Mean-field study of $^{12}$C+$^{12}$C fusion

TL;DR

This study constructs a nuclear mean-field potential for $^{12}$C+$^{12}$C fusion at astrophysical energies using a double-folding model with realistic densities and effective NN interactions, successfully matching experimental data.

Contribution

It introduces a detailed mean-field potential model for $^{12}$C+$^{12}$C fusion incorporating medium effects and validates it against experimental scattering and fusion data.

Findings

The model accurately reproduces experimental fusion cross sections.

Inclusion of medium effects improves potential predictions.

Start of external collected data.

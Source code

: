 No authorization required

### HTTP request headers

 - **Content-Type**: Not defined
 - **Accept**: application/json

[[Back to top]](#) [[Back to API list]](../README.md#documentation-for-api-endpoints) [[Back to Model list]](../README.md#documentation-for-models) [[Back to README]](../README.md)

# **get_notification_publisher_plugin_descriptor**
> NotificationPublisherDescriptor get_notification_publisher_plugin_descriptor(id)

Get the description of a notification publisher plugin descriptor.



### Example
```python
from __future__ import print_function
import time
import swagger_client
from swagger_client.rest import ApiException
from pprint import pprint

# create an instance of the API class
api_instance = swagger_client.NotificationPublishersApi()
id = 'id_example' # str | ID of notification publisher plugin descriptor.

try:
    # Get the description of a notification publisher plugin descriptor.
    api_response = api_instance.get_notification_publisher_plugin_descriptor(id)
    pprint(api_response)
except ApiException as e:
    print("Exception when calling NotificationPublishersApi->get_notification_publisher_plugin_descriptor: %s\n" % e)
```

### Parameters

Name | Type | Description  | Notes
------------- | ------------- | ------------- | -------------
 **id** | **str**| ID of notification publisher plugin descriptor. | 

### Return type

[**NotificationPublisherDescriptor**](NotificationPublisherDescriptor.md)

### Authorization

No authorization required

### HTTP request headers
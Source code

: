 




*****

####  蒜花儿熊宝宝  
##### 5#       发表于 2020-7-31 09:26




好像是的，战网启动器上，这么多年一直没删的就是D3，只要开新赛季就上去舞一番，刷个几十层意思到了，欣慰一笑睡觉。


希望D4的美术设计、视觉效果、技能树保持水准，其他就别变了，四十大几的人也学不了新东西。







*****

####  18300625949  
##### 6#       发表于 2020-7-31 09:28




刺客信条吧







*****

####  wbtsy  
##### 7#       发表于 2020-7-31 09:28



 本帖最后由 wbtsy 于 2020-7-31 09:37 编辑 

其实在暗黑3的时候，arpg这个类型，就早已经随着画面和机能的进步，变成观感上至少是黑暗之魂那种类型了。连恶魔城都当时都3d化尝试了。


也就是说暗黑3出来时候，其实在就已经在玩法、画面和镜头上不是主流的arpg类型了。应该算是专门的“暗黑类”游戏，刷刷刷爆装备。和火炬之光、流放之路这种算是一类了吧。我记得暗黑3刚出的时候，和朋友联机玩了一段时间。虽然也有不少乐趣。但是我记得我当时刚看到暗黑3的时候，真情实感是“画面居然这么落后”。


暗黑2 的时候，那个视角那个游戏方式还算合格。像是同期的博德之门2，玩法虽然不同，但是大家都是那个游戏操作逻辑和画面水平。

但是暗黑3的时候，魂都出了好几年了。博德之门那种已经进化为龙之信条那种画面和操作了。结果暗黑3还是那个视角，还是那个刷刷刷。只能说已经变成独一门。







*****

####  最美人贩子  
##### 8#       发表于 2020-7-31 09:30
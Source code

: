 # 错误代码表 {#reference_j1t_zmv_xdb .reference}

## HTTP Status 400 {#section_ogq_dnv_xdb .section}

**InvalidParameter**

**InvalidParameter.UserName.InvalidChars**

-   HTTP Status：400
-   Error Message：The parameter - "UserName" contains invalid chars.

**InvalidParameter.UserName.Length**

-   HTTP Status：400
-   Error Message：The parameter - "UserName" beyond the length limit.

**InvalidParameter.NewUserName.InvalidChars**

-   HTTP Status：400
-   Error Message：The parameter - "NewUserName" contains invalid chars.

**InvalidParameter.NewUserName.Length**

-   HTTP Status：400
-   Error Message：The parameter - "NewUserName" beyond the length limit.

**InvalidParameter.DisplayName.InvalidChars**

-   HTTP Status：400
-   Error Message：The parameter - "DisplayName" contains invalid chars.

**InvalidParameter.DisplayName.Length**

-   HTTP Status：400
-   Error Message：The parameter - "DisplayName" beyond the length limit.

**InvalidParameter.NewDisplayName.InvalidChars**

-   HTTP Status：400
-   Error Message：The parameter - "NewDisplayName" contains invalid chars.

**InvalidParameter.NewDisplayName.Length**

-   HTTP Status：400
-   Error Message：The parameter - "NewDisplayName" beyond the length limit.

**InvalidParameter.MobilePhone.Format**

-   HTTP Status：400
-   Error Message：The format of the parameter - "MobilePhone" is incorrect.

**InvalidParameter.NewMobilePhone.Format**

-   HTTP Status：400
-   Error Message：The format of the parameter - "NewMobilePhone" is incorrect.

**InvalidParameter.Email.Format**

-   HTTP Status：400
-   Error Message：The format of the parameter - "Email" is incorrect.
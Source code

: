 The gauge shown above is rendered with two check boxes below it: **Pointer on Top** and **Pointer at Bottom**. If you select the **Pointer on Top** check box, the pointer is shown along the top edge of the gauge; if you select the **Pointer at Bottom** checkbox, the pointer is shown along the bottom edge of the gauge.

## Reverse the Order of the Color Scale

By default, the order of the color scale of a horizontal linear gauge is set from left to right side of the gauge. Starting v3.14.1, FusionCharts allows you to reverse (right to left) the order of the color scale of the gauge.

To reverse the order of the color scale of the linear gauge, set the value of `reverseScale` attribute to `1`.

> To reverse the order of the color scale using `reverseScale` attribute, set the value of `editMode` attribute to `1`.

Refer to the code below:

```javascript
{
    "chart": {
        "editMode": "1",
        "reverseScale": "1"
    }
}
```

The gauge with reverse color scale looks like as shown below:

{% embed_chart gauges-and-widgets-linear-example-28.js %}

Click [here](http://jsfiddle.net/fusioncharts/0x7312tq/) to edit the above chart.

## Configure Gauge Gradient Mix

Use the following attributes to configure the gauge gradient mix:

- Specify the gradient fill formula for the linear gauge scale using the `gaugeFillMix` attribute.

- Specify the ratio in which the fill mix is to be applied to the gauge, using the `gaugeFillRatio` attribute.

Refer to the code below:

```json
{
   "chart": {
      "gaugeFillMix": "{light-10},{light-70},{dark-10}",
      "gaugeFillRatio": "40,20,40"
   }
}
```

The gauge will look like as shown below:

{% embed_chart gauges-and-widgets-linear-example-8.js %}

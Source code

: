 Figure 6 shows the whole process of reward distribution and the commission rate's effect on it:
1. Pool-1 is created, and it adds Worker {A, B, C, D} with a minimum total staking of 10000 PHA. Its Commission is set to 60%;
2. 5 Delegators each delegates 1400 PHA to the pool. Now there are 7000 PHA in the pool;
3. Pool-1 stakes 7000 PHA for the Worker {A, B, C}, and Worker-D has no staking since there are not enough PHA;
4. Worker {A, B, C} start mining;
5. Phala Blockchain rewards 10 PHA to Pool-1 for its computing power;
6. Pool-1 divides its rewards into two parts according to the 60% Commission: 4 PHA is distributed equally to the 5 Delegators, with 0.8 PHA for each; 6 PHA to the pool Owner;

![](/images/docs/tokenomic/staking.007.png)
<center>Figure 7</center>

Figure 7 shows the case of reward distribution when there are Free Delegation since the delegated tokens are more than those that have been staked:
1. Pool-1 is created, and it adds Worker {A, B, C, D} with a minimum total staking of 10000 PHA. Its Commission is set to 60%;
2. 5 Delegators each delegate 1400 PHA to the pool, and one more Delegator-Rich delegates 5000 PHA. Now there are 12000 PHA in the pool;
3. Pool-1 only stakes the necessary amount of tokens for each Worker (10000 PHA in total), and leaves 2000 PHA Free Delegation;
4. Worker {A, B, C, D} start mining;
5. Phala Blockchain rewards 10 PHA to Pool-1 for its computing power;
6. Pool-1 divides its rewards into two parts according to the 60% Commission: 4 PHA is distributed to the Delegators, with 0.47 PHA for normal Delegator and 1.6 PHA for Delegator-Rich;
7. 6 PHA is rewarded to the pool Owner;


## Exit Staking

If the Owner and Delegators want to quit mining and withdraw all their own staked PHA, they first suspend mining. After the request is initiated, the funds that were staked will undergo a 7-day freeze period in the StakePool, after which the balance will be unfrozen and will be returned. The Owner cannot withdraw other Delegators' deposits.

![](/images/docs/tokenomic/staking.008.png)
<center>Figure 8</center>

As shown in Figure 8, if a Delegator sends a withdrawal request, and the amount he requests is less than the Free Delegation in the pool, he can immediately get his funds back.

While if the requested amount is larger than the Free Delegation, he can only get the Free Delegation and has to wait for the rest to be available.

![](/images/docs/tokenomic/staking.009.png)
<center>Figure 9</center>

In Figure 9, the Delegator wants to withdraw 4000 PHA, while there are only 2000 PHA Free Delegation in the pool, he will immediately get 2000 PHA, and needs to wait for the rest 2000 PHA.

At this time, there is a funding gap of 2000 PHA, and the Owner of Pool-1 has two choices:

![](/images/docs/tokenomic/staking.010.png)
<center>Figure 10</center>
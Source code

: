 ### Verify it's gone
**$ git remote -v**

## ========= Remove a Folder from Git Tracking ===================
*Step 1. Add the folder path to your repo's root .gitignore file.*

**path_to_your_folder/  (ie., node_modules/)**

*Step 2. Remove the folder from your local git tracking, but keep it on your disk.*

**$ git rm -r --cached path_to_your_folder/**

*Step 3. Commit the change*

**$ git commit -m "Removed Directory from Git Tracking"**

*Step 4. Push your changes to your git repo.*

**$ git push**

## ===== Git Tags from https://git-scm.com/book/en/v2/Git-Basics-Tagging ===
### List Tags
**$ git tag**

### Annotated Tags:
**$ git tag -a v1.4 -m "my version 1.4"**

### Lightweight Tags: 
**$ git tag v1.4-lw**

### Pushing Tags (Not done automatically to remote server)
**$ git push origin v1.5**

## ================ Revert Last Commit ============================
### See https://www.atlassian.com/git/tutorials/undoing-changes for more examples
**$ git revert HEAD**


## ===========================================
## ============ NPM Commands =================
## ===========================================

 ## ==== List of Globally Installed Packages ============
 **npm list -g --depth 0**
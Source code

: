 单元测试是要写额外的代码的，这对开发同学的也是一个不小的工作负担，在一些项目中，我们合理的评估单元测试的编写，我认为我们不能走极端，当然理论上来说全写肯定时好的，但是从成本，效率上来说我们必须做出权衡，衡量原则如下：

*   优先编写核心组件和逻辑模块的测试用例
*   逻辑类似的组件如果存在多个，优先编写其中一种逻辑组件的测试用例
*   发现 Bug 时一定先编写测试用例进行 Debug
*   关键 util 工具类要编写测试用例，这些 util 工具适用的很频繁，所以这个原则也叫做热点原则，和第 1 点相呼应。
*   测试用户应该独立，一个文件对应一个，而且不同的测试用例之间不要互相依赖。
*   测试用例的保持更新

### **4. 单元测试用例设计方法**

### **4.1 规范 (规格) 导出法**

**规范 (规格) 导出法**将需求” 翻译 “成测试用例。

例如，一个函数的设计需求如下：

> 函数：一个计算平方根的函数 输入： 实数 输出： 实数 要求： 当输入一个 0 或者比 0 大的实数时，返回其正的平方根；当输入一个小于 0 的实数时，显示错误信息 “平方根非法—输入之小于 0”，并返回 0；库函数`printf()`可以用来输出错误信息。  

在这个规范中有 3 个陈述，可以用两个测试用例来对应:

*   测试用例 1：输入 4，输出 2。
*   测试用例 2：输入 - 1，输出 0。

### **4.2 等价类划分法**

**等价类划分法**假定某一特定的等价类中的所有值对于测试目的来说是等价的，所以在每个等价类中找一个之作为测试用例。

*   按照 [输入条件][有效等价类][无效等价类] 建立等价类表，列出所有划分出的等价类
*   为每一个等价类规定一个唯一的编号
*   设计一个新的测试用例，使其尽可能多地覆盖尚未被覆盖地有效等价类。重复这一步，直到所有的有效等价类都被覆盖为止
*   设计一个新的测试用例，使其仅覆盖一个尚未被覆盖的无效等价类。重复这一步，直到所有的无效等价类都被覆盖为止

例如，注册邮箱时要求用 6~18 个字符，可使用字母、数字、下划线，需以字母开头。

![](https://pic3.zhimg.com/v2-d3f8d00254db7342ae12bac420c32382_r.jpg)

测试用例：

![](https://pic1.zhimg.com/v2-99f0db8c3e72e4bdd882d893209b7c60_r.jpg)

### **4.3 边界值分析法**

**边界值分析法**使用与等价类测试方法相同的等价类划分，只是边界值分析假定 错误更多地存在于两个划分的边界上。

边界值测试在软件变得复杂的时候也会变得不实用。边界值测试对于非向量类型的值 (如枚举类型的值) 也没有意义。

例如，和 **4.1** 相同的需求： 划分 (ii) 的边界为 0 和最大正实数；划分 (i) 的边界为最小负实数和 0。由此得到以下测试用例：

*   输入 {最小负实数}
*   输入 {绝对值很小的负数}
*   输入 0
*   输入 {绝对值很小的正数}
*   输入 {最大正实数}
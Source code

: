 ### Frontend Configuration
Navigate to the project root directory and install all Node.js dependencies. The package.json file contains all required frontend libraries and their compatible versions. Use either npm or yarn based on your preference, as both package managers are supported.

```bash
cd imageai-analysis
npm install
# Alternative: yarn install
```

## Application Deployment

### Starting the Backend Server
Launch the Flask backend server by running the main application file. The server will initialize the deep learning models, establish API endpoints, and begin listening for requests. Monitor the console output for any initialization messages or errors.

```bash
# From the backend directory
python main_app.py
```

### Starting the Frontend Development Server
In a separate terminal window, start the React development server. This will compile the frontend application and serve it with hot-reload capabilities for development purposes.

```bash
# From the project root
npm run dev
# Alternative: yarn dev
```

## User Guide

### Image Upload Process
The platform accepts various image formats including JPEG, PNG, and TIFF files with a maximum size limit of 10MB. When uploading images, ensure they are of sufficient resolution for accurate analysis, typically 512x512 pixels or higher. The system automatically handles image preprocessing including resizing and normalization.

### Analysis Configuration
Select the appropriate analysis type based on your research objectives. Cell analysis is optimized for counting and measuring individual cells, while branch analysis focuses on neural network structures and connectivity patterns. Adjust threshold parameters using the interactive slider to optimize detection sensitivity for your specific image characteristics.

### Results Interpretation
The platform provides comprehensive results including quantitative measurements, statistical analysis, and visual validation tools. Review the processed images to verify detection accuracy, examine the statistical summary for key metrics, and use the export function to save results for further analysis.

Results are consistent across a range of low energies.

Abstract

The nuclear mean-field potential arising from the $^{12}$C+$^{12}$C interaction at the low energies relevant for the astrophysical carbon burning process has been constructed within the double-folding model, using the realistic nuclear ground-state density of the $^{12}$C nucleus and the effective M3Y nucleon-nucleon (NN) interaction constructed from the G-matrix of the Paris (free) NN potential. To explore the nuclear medium effect, both the original density independent M3Y-Paris interaction and its density dependent CDM3Y6 version have been used in the folding model calculation of the $^{12}$C+$^{12}$C potential. The folded potentials at the different energies were used in the optical model description of the elastic $^{12}$C+$^{12}$C scattering at the energies around and below the Coulomb barrier, as well as in the barrier penetration model to estimate the fusion cross section and astrophysical $S$ factor of the $^{12}$C+$^{12}$C reactions at the low energies. The obtained results are in good agreement with experimental data over a wide range of energies.